Enstrophy dissipation in two-dimensional turbulence

TL;DR

This paper explores enstrophy dissipation in two-dimensional turbulence through an analogy with heat conduction, revealing entropy fluctuations, enstrophy current directions, and a fluctuation symmetry relating cascade probabilities.

Contribution

It introduces an entropy-based framework for understanding enstrophy dissipation, highlighting the nonlocal enstrophy network and the thermodynamic analogy in turbulence.

Findings

Enstrophy current flows from higher to lower T_k, similar to heat transfer.

The enstrophy network is highly nonlocal.

A fluctuation symmetry relates probabilities of direct and inverse cascades.

Abstract

Insight into the problem of two-dimensional turbulence can be obtained by an analogy with a heat conduction network. It allows the identification of an entropy function associated to the enstrophy dissipation and that fluctuates around a positive (mean) value. While the corresponding enstrophy network is highly nonlocal, the direction of the enstrophy current follows from the Second Law of Thermodynamics.

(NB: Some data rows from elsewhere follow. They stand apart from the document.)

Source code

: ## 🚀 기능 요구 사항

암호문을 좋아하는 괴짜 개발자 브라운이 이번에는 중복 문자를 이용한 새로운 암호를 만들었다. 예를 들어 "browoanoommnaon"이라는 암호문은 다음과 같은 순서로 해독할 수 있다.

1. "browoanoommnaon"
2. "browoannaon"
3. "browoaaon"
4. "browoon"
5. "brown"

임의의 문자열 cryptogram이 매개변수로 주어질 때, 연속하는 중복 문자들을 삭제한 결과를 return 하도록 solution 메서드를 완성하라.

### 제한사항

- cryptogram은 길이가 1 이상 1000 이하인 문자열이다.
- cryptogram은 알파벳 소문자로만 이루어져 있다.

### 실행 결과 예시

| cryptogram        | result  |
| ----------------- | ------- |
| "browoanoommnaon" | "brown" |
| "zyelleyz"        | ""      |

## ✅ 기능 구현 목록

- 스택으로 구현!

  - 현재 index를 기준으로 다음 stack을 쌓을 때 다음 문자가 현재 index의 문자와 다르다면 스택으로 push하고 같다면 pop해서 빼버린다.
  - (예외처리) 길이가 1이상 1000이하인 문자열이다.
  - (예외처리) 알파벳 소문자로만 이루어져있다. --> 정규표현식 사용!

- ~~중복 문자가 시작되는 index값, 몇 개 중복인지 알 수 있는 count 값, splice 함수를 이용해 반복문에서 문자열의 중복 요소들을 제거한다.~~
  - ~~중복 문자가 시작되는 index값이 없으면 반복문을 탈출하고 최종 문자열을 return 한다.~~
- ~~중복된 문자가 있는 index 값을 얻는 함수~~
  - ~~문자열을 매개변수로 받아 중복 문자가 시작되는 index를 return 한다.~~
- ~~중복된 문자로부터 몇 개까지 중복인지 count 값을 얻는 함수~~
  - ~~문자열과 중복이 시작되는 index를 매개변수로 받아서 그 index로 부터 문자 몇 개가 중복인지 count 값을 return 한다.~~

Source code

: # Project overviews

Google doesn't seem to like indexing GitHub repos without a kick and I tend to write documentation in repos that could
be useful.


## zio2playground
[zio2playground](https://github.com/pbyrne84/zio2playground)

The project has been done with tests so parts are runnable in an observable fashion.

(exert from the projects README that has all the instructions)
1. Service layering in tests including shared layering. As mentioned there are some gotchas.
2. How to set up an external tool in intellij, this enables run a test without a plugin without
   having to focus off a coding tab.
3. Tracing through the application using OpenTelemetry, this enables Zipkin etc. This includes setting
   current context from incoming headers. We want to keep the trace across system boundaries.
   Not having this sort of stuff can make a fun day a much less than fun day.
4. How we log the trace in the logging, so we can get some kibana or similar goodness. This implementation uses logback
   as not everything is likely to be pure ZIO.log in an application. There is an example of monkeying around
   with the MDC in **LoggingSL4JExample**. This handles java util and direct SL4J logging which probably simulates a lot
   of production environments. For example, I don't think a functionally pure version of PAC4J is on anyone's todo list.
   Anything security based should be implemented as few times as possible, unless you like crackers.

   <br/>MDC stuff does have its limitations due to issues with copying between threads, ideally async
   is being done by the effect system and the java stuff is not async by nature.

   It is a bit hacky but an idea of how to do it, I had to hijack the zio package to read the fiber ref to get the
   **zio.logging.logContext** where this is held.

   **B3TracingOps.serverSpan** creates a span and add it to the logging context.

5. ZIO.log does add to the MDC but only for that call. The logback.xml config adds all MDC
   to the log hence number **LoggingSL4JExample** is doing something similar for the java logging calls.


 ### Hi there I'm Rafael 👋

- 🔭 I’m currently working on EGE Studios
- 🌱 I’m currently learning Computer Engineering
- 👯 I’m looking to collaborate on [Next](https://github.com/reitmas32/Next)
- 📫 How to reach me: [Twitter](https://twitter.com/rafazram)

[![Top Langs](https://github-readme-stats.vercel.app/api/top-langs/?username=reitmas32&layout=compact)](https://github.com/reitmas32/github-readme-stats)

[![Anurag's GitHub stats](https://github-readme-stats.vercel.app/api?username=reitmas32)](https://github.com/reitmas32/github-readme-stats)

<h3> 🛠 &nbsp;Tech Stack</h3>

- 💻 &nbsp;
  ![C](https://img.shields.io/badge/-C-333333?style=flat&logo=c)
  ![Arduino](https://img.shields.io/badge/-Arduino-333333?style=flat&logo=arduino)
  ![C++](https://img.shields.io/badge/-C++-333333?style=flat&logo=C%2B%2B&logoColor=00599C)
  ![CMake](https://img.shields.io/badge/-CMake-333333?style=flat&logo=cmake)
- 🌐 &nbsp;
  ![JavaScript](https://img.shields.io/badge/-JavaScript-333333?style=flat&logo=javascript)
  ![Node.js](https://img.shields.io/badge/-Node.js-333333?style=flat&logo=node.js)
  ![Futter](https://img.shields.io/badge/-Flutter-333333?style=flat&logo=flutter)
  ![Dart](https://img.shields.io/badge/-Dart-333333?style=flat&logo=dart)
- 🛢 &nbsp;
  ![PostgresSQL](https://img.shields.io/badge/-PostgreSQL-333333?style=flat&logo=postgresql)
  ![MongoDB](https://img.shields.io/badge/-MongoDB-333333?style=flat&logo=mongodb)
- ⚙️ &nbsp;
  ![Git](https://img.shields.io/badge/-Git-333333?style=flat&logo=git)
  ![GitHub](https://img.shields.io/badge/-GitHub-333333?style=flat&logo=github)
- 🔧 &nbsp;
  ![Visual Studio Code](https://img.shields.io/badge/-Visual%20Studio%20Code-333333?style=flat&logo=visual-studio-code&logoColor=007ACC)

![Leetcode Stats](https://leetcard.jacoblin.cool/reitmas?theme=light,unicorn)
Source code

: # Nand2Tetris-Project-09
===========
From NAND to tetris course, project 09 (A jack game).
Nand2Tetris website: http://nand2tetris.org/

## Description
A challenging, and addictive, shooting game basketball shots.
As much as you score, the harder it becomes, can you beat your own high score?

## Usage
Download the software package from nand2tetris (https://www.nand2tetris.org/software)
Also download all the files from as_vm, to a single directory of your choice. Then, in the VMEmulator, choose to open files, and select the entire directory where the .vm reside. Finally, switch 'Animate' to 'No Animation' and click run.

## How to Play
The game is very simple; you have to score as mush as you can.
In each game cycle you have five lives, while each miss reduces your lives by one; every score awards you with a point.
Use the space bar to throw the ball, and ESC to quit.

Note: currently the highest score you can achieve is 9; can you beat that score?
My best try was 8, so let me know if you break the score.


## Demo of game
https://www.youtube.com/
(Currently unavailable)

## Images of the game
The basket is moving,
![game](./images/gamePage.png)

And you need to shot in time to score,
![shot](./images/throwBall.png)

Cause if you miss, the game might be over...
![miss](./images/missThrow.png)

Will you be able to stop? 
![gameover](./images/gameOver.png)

An essential parameter is the ratio $T_k = \gamma_k /(\nu k^2)$ of the intensity of driving $\gamma_k>0$ as a function of wavenumber $k$, to the dissipation strength $\nu k^2$, where $\nu$ is the viscosity. The enstrophy current flows from higher to lower values of $T_k$, similar to a heat current from higher to lower temperature. Our probabilistic analysis of the enstrophy dissipation and the analogy with heat conduction thus complements and visualizes the more traditional spectral arguments for the direct enstrophy cascade. We also show a fluctuation symmetry in the distribution of the total entropy production which relates the probabilities of direct and inverse enstrophy cascades.